===== TASK MATERIAL

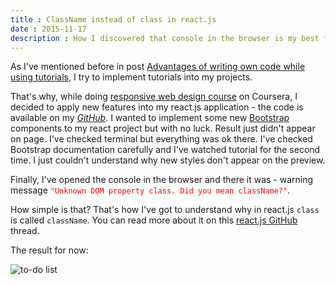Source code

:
 ```yaml
---
title : ClassName instead of class in react.js
date : 2015-11-17
description : How I discovered that console in the browser is my best friend and why "class" doesn't work in react.js
---
```


As I've mentioned before in post [Advantages of writing own code while using tutorials](http://lori2lori.rocks/2015-09-30-advantage-of-writing-own-code.html), I try to implement tutorials into my projects.

That's why, while doing [responsive web design course](https://www.coursera.org/learn/responsive-web-design/home/welcome) on Coursera, I decided to apply new features into my react.js application - the code is available on my [<i class="fa fa-github"> GitHub</i>](https://github.com/Lori2Lori/TODO-list-React-with-Fire-Base).
I wanted to implement some new [Bootstrap]() components to my react project but with no luck. Result just didn't appear on page. I've checked terminal but everything was ok there. I've checked Bootstrap documentation carefully and I've watched tutorial for the second time. I just couldn't understand why new styles don't appear on the preview.

Finally, I've opened the console in the browser and there it was - warning message <font color="red">`"Unknown DOM property class. Did you mean className?"`</font>.

How simple is that? That's how I've got to understand why in react.js `class` is called `className`. You can read more about it on this [react.js GitHub](https://github.com/facebook/react/pull/328) thread.

The result for now:

<img class="img-responsive" src="/images/todo-app.png" alt="to-do list" >
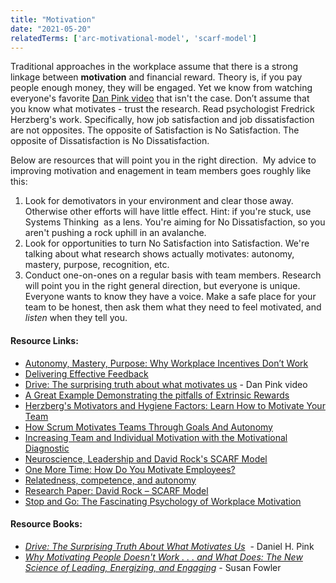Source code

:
 ```yaml
---
title: "Motivation"
date: "2021-05-20"
relatedTerms: ['arc-motivational-model', 'scarf-model']
---
```


Traditional approaches in the workplace assume that there is a strong linkage between **motivation** and financial reward. Theory is, if you pay people enough money, they will be engaged. Yet we know from watching everyone's favorite [Dan Pink video](https://www.youtube.com/watch?v=u6XAPnuFjJc) that isn't the case. Don’t assume that you know what motivates - trust the research. Read psychologist Fredrick Herzberg's work. Specifically, how job satisfaction and job dissatisfaction are not opposites. The opposite of Satisfaction is No Satisfaction. The opposite of Dissatisfaction is No Dissatisfaction.

Below are resources that will point you in the right direction.  My advice to improving motivation and enagement in team members goes roughly like this:

1. Look for demotivators in your environment and clear those away. Otherwise other efforts will have little effect. Hint: if you're stuck, use Systems Thinking  as a lens. You're aiming for No Dissatisfaction, so you aren't pushing a rock uphill in an avalanche.
2. Look for opportunities to turn No Satisfaction into Satisfaction. We're talking about what research shows actually motivates: autonomy, mastery, purpose, recognition, etc.
3. Conduct one-on-ones on a regular basis with team members. Research will point you in the right general direction, but everyone is unique. Everyone wants to know they have a voice. Make a safe place for your team to be honest, then ask them what they need to feel motivated, and _listen_ when they tell you.

#### Resource Links:

- [Autonomy, Mastery, Purpose: Why Workplace Incentives Don’t Work](http://agilelifestyle.net/autonomy-mastery-purpose)
- [Delivering Effective Feedback](https://www.ayeconference.com/delivering-effective-feedback.html)
- [Drive: The surprising truth about what motivates us](https://www.youtube.com/watch?v=u6XAPnuFjJc) - Dan Pink video
- [A Great Example Demonstrating the pitfalls of Extrinsic Rewards](https://larryferlazzo.edublogs.org/2012/05/23/a-great-example-demonstrating-the-pitfalls-of-extrinsic-rewards/)
- [Herzberg's Motivators and Hygiene Factors: Learn How to Motivate Your Team](https://www.mindtools.com/pages/article/herzberg-motivators-hygiene-factors.htm)
- [How Scrum Motivates Teams Through Goals And Autonomy](https://medium.com/the-liberators/in-depth-how-scrum-motivates-teams-through-goals-and-autonomy-61c9fda17958)
- [Increasing Team and Individual Motivation with the Motivational Diagnostic](https://www.infoq.com/articles/motivational-diagnostic/)
- [Neuroscience, Leadership and David Rock's SCARF Model](https://www.edbatista.com/2010/03/scarf.html)
- [One More Time: How Do You Motivate Employees?](https://hbr.org/2003/01/one-more-time-how-do-you-motivate-employees)
- [Relatedness, competence, and autonomy](https://baatz.io/2019/relatedness-competence-autonomy/)
- [Research Paper: David Rock – SCARF Model](https://coachcampus.com/coach-portfolios/research-papers/hillik-nissani-david-rock-scarf-model/)
- [Stop and Go: The Fascinating Psychology of Workplace Motivation](https://blog.bonus.ly/psychology-of-workplace-motivation)

#### Resource Books:

- [_Drive: The Surprising Truth About What Motivates Us_](https://www.amazon.ca/Drive-Surprising-Truth-About-Motivates/dp/1594484805/&tag=notesfromatoo-20)  - Daniel H. Pink
- [_Why Motivating People Doesn't Work . . . and What Does: The New Science of Leading, Energizing, and Engaging_](https://www.amazon.ca/Motivating-People-Doesnt-Work-What/dp/1626569452/&tag=notesfromatoo-20) - Susan Fowler

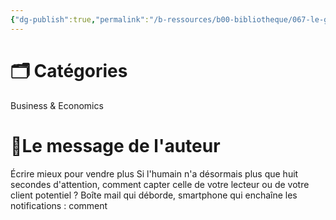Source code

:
 ```yaml
---
{"dg-publish":true,"permalink":"/b-ressources/b00-bibliotheque/067-le-guide-du-copywriting-selim-niederhoffer/","title":"Le guide du copywriting","tags":["📓Book"],"noteIcon":""}
---
```



# 🗂 Catégories 
Business & Economics

# 📍Le message de l'auteur
Écrire mieux pour vendre plus Si l'humain n'a désormais plus que huit secondes d'attention, comment capter celle de votre lecteur ou de votre client potentiel ? Boîte mail qui déborde, smartphone qui enchaîne les notifications : comment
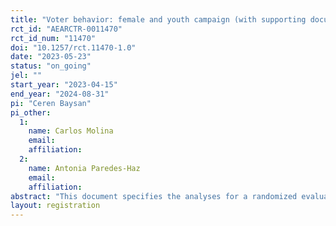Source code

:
 ```yaml
---
title: "Voter behavior: female and youth campaign (with supporting document)"
rct_id: "AEARCTR-0011470"
rct_id_num: "11470"
doi: "10.1257/rct.11470-1.0"
date: "2023-05-23"
status: "on_going"
jel: ""
start_year: "2023-04-15"
end_year: "2024-08-31"
pi: "Ceren Baysan"
pi_other:
  1:
    name: Carlos Molina
    email: 
    affiliation: 
  2:
    name: Antonia Paredes-Haz
    email: 
    affiliation: 
abstract: "This document specifies the analyses for a randomized evaluation of the impact of campaign promises regarding gender and young voters in eastern Turkey. Elections were held on May 14th and runoff elections on May 28th. Preliminary results are anticipated by the end of May."
layout: registration
---
```


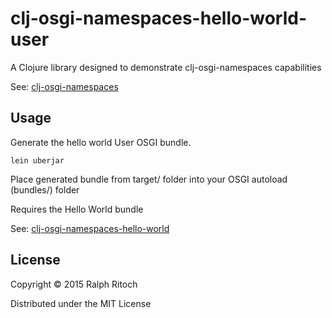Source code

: # clj-osgi-namespaces-hello-world-user

A Clojure library designed to demonstrate clj-osgi-namespaces capabilities

See: [clj-osgi-namespaces](https://github.com/rritoch/clj-osgi-namespaces)

## Usage

Generate the hello world User OSGI bundle.

```lein uberjar```

Place generated bundle from target/ folder into your OSGI autoload (bundles/) folder 

Requires the Hello World bundle

See: [clj-osgi-namespaces-hello-world](https://github.com/rritoch/clj-osgi-namespaces-hello-world)

## License

Copyright © 2015 Ralph Ritoch

Distributed under the MIT License
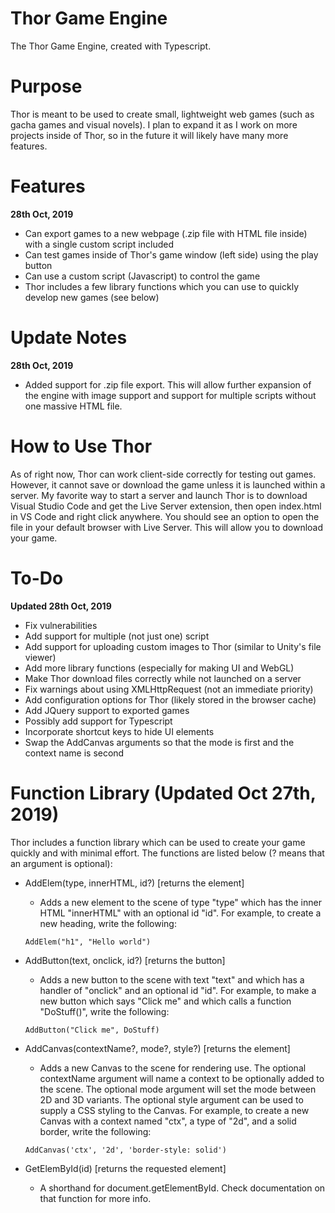 # Thor Game Engine
 The Thor Game Engine, created with Typescript. 

# Purpose
Thor is meant to be used to create small, lightweight web games (such as gacha games and 
visual novels). I plan to expand it as I work on more projects inside of Thor, so 
in the future it will likely have many more features.

# Features
**28th Oct, 2019**
- Can export games to a new webpage (.zip file with HTML file inside) with a single custom script included
- Can test games inside of Thor's game window (left side) using the play button
- Can use a custom script (Javascript) to control the game
- Thor includes a few library functions which you can use to quickly develop new games (see below)

# Update Notes
**28th Oct, 2019**
- Added support for .zip file export. This will allow further expansion of the engine with image support and support for multiple scripts without one massive HTML file.

# How to Use Thor
As of right now, Thor can work client-side correctly for testing out games. However, it cannot
save or download the game unless it is launched within a server. My favorite way to start a server and launch Thor is to download Visual Studio Code and get the Live Server
extension, then open index.html in VS Code and right click anywhere. You should see 
an option to open the file in your default browser with Live Server. This will allow you to 
download your game. 

# To-Do
**Updated 28th Oct, 2019**
- Fix vulnerabilities
- Add support for multiple (not just one) script
- Add support for uploading custom images to Thor (similar to Unity's file viewer)
- Add more library functions (especially for making UI and WebGL)
- Make Thor download files correctly while not launched on a server
- Fix warnings about using XMLHttpRequest (not an immediate priority)
- Add configuration options for Thor (likely stored in the browser cache)
- Add JQuery support to exported games
- Possibly add support for Typescript
- Incorporate shortcut keys to hide UI elements
- Swap the AddCanvas arguments so that the mode is first and the context name is second

# Function Library (Updated Oct 27th, 2019)
Thor includes a function library which can be used to create your game quickly and with 
minimal effort. The functions are listed below (? means that an argument is optional): 

- AddElem(type, innerHTML, id?)     [returns the element]
  - Adds a new element to the scene of type "type" which has the inner HTML "innerHTML" 
with an optional id "id". For example, to create a new heading, write the following: 
  ```
  AddElem("h1", "Hello world")
  ```

- AddButton(text, onclick, id?)     [returns the button]
  - Adds a new button to the scene with text "text" and which has a handler of "onclick"
  and an optional id "id". For example, to make a new button which says "Click me" 
  and which calls a function "DoStuff()", write the following: 
  ```
  AddButton("Click me", DoStuff)
  ```

- AddCanvas(contextName?, mode?, style?)     [returns the element]
  - Adds a new Canvas to the scene for rendering use. The optional contextName argument will
  name a context to be optionally added to the scene. The optional mode argument will set
  the mode between 2D and 3D variants. The optional style argument can be used to supply 
  a CSS styling to the Canvas. For example, to create a new Canvas with a context named
  "ctx", a type of "2d", and a solid border, write the following:
  ```
  AddCanvas('ctx', '2d', 'border-style: solid')
  ```
  
- GetElemById(id)                 [returns the requested element]
  - A shorthand for document.getElementById. Check documentation on that function
  for more info.

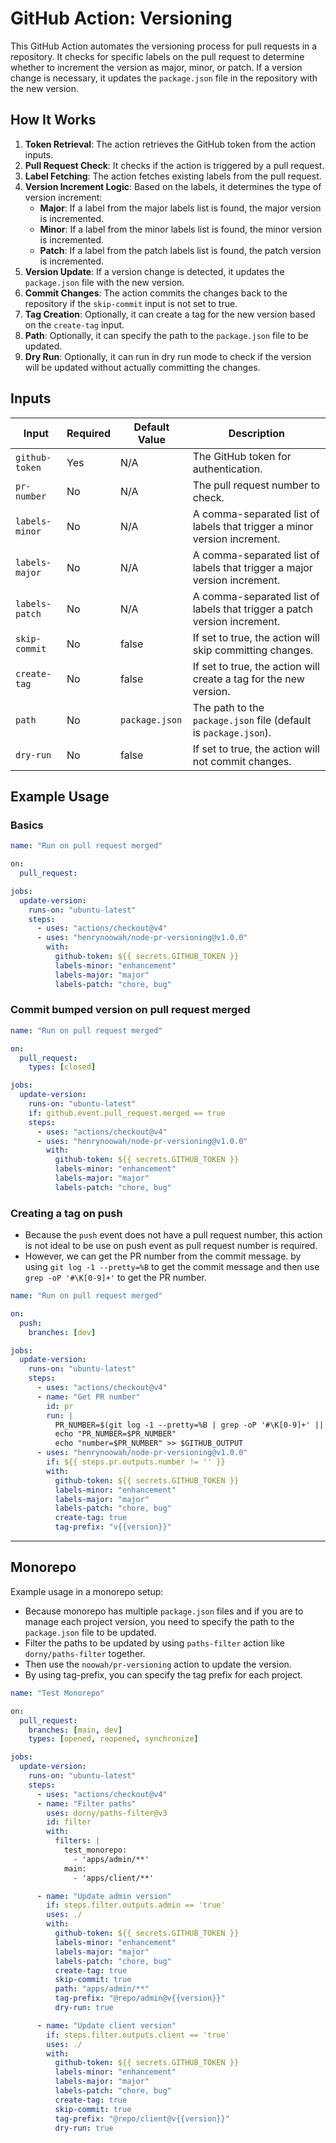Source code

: # GitHub Action: Versioning

This GitHub Action automates the versioning process for pull requests in a repository. It checks for specific labels on the pull request to determine whether to increment the version as major, minor, or patch. If a version change is necessary, it updates the `package.json` file in the repository with the new version.

## How It Works

1. **Token Retrieval**: The action retrieves the GitHub token from the action inputs.
2. **Pull Request Check**: It checks if the action is triggered by a pull request.
3. **Label Fetching**: The action fetches existing labels from the pull request.
4. **Version Increment Logic**: Based on the labels, it determines the type of version increment:
   - **Major**: If a label from the major labels list is found, the major version is incremented.
   - **Minor**: If a label from the minor labels list is found, the minor version is incremented.
   - **Patch**: If a label from the patch labels list is found, the patch version is incremented.
5. **Version Update**: If a version change is detected, it updates the `package.json` file with the new version.
6. **Commit Changes**: The action commits the changes back to the repository if the `skip-commit` input is not set to true.
7. **Tag Creation**: Optionally, it can create a tag for the new version based on the `create-tag` input.
8. **Path**: Optionally, it can specify the path to the `package.json` file to be updated.
9. **Dry Run**: Optionally, it can run in dry run mode to check if the version will be updated without actually committing the changes.

## Inputs

| Input          | Required | Default Value  | Description                                                              |
| -------------- | -------- | -------------- | ------------------------------------------------------------------------ |
| `github-token` | Yes      | N/A            | The GitHub token for authentication.                                     |
| `pr-number`    | No       | N/A            | The pull request number to check.                                        |
| `labels-minor` | No       | N/A            | A comma-separated list of labels that trigger a minor version increment. |
| `labels-major` | No       | N/A            | A comma-separated list of labels that trigger a major version increment. |
| `labels-patch` | No       | N/A            | A comma-separated list of labels that trigger a patch version increment. |
| `skip-commit`  | No       | false          | If set to true, the action will skip committing changes.                 |
| `create-tag`   | No       | false          | If set to true, the action will create a tag for the new version.        |
| `path`         | No       | `package.json` | The path to the `package.json` file (default is `package.json`).         |
| `dry-run`      | No       | false          | If set to true, the action will not commit changes.                      |

## Example Usage

### Basics

```yaml
name: "Run on pull request merged"

on:
  pull_request:

jobs:
  update-version:
    runs-on: "ubuntu-latest"
    steps:
      - uses: "actions/checkout@v4"
      - uses: "henrynoowah/node-pr-versioning@v1.0.0"
        with:
          github-token: ${{ secrets.GITHUB_TOKEN }}
          labels-minor: "enhancement"
          labels-major: "major"
          labels-patch: "chore, bug"
```

### Commit bumped version on pull request merged

```yaml
name: "Run on pull request merged"

on:
  pull_request:
    types: [closed]

jobs:
  update-version:
    runs-on: "ubuntu-latest"
    if: github.event.pull_request.merged == true
    steps:
      - uses: "actions/checkout@v4"
      - uses: "henrynoowah/node-pr-versioning@v1.0.0"
        with:
          github-token: ${{ secrets.GITHUB_TOKEN }}
          labels-minor: "enhancement"
          labels-major: "major"
          labels-patch: "chore, bug"
```

### Creating a tag on push

- Because the `push` event does not have a pull request number, this action is not ideal to be use on push event as pull request number is required.
- However, we can get the PR number from the commit message. by using `git log -1 --pretty=%B` to get the commit message and then use `grep -oP '#\K[0-9]+'` to get the PR number.

```yaml
name: "Run on pull request merged"

on:
  push:
    branches: [dev]

jobs:
  update-version:
    runs-on: "ubuntu-latest"
    steps:
      - uses: "actions/checkout@v4"
      - name: "Get PR number"
        id: pr
        run: |
          PR_NUMBER=$(git log -1 --pretty=%B | grep -oP '#\K[0-9]+' || echo '')
          echo "PR_NUMBER=$PR_NUMBER"
          echo "number=$PR_NUMBER" >> $GITHUB_OUTPUT
      - uses: "henrynoowah/node-pr-versioning@v1.0.0"
        if: ${{ steps.pr.outputs.number != '' }}
        with:
          github-token: ${{ secrets.GITHUB_TOKEN }}
          labels-minor: "enhancement"
          labels-major: "major"
          labels-patch: "chore, bug"
          create-tag: true
          tag-prefix: "v{{version}}"
```

---

## Monorepo

Example usage in a monorepo setup:

- Because monorepo has multiple `package.json` files and if you are to manage each project version, you need to specify the path to the `package.json` file to be updated.
- Filter the paths to be updated by using `paths-filter` action like `dorny/paths-filter` together.
- Then use the `noowah/pr-versioning` action to update the version.
- By using tag-prefix, you can specify the tag prefix for each project.

```yaml
name: "Test Monorepo"

on:
  pull_request:
    branches: [main, dev]
    types: [opened, reopened, synchronize]

jobs:
  update-version:
    runs-on: "ubuntu-latest"
    steps:
      - uses: "actions/checkout@v4"
      - name: "Filter paths"
        uses: dorny/paths-filter@v3
        id: filter
        with:
          filters: |
            test_monorepo:
              - 'apps/admin/**'
            main:
              - 'apps/client/**'

      - name: "Update admin version"
        if: steps.filter.outputs.admin == 'true'
        uses: ./
        with:
          github-token: ${{ secrets.GITHUB_TOKEN }}
          labels-minor: "enhancement"
          labels-major: "major"
          labels-patch: "chore, bug"
          create-tag: true
          skip-commit: true
          path: "apps/admin/**"
          tag-prefix: "@repo/admin@v{{version}}"
          dry-run: true

      - name: "Update client version"
        if: steps.filter.outputs.client == 'true'
        uses: ./
        with:
          github-token: ${{ secrets.GITHUB_TOKEN }}
          labels-minor: "enhancement"
          labels-major: "major"
          labels-patch: "chore, bug"
          create-tag: true
          skip-commit: true
          tag-prefix: "@repo/client@v{{version}}"
          dry-run: true
```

==========

» EXERCISE GOAL: For every line in the data above that holds "paths", return the line itself.

» SOLUTION FOR THIS TASK:
- Filter the paths to be updated by using `paths-filter` action like `dorny/paths-filter` together.
      - name: "Filter paths"
        uses: dorny/paths-filter@v3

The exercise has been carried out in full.